*Exercise instructions*. Take the lines below beginning at the line that has "## [Portfoilio](portfolio)" and stopping after the line that has "## [Test Case asignment]", and print them exactly as they are, with no other lines.

[Start of section]

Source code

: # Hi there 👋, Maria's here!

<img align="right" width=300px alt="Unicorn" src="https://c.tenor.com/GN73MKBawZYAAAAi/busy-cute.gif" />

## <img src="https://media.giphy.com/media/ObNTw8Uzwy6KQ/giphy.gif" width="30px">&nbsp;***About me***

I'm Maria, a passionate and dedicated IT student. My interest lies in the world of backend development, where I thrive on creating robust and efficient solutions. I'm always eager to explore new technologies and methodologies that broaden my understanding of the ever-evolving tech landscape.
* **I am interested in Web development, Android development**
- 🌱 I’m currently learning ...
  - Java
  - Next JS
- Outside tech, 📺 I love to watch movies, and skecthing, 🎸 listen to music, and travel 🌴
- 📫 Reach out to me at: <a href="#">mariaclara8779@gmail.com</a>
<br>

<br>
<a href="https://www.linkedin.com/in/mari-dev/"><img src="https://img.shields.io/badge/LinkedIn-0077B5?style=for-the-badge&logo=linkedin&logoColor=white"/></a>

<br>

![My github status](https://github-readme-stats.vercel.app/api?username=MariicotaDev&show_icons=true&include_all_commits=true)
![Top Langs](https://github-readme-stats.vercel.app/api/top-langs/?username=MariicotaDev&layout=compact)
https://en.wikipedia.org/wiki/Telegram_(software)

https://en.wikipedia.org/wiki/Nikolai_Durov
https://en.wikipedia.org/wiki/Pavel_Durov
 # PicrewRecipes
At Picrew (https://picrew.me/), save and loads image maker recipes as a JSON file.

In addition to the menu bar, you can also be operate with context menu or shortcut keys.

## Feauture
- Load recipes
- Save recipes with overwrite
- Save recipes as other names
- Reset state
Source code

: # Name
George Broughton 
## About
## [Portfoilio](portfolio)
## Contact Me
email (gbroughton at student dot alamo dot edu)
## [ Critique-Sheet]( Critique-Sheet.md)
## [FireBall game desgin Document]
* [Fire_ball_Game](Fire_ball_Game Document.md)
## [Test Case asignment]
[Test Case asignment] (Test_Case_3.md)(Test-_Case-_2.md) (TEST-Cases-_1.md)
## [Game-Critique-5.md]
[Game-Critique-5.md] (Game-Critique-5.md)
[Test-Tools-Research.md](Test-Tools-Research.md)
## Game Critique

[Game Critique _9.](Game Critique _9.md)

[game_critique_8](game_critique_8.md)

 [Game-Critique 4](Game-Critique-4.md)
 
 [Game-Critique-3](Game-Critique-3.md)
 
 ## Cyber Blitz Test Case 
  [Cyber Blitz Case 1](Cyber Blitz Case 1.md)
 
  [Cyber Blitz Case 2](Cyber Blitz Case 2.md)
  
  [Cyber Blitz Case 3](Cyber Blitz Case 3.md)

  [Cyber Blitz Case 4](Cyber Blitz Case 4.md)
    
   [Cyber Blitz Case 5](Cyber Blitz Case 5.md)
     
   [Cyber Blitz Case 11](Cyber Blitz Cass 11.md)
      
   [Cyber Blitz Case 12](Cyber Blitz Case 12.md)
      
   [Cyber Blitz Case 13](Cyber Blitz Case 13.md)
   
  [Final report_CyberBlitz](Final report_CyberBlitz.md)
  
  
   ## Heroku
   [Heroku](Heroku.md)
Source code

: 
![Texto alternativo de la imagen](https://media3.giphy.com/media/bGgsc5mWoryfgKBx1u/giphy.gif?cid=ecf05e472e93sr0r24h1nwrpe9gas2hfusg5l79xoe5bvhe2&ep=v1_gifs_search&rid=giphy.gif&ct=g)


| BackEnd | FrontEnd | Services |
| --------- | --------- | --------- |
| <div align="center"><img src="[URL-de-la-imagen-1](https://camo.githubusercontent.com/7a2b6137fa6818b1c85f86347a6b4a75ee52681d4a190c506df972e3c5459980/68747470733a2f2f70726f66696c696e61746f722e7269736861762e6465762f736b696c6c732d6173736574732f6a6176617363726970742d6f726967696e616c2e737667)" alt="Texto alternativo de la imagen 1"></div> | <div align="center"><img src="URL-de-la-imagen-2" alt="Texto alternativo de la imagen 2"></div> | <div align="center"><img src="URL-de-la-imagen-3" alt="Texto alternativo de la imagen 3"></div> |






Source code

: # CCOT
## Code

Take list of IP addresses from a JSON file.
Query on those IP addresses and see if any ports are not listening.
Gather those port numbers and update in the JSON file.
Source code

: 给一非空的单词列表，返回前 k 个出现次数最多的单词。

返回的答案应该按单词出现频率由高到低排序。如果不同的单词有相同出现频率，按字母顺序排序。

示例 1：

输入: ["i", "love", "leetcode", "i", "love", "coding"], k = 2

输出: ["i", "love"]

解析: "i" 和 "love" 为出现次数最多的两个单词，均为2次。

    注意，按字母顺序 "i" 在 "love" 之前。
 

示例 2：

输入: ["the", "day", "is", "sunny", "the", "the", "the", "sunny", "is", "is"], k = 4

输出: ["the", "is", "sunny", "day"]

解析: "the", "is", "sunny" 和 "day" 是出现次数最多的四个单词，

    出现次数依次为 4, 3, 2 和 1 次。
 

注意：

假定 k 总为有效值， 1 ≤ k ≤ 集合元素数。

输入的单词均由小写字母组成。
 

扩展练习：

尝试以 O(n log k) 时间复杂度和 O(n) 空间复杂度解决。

[End of section]

*Answer for this exercise*.
## [Portfoilio](portfolio)
## Contact Me
email (gbroughton at student dot alamo dot edu)
## [ Critique-Sheet]( Critique-Sheet.md)
## [FireBall game desgin Document]
* [Fire_ball_Game](Fire_ball_Game Document.md)
## [Test Case asignment]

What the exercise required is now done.